S'exprimant lors d'une conférence à Bruxelles sur les "futures sources d'énergie pour les transports", M. Barbaso a indiqué que la Commission avait déjà identifié trois principales sources d'énergies qui pourraient convenir : les biocarburants, le gaz naturel et l'hydrogène. 

Cependant, il a précisé que chacune d'entre elles représentait "des défis technologiques énormes" qui commencent à peine à être relevés, par exemple grâce à des efforts de recherche communs au niveau européen comme les plateformes technologiques (sur les biocarburants, l'hydrogène, etc.). Le gaz naturel ne reçoit pour l'instant que peu de soutien de la part des constructeurs automobiles et de l'industrie pétrolière, ce qui signifie que cette technologie aura besoin de beaucoup de subventions pour se maintenir dans la course pour devenir l'alternative au pétrole.
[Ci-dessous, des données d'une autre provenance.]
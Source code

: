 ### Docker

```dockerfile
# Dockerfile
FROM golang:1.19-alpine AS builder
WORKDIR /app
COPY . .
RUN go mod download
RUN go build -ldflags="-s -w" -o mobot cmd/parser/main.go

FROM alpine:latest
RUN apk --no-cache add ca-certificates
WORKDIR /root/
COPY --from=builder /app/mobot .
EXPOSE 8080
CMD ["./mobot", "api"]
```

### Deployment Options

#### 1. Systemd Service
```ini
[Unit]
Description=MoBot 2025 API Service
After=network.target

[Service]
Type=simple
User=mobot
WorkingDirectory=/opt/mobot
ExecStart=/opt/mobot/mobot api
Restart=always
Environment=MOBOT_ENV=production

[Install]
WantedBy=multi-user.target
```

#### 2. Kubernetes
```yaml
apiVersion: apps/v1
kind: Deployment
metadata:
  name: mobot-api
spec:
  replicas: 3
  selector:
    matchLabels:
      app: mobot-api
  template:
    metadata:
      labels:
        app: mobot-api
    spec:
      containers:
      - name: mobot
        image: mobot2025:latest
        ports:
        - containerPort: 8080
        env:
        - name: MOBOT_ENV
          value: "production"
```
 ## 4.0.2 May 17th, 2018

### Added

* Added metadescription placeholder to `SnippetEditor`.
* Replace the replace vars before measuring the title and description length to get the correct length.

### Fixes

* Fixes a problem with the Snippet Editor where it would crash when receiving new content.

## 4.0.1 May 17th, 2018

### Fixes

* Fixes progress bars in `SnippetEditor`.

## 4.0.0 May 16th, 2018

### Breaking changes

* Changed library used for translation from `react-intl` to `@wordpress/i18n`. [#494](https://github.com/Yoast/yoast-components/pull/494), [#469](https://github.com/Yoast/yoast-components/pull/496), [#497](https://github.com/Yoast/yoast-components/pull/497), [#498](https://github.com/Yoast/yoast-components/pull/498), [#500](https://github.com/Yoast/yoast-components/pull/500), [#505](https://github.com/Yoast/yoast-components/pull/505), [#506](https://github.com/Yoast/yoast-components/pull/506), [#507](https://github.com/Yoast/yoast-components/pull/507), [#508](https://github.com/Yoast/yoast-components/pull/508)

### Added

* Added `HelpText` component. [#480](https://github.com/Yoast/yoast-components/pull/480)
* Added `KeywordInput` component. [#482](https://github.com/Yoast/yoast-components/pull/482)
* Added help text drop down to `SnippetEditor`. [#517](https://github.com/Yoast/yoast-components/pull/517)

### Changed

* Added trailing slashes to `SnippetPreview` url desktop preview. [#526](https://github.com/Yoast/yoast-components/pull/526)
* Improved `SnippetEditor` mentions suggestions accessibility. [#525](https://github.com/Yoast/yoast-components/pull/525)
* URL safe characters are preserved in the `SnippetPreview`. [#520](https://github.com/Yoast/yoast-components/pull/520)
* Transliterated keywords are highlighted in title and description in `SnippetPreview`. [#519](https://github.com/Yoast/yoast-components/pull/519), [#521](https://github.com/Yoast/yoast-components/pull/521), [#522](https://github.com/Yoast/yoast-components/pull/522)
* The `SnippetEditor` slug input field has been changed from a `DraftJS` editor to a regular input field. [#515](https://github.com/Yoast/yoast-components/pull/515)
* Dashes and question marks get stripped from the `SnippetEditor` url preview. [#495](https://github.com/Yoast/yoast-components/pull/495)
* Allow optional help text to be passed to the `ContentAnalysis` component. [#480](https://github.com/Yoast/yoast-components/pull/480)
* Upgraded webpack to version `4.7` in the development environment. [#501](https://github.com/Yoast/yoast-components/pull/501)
M. Barbaso a confié que « son sentiment était que nous ne sommes pas encore parvenus à trouver [un accord sur] des politiques largement soutenues par l'ensemble des parties". Et, tant que des progrès significatifs ne seront pas réalisés, la Commission considérera, selon lui, l'efficacité énergétique comme "sa première priorité". 

Une révision de la stratégie à long terme de la Commission sur le transport (Livre blanc) doit être présentée le 22 juin 2006. Le nouveau document, auquel EurActiv a eu accès, comporte, pour la première fois, une section sur l'énergie. Elle recommande que l'action soit menée sur plusieurs fronts : réduire la consommation de carburant, aider la recherche et  amener sur le marché de nouvelles technologies arrivée à maturité par la mise en place de normes et de règlements (comme Euro 5).

Cependant, le document de la commission reconnaît aussi que la plupart des points doivent encore fait l'objet d'un accord au niveau européen, notamment dans le cadre de la politique européenne dans le domaine de l'énergie qui est encore en phase de préparation.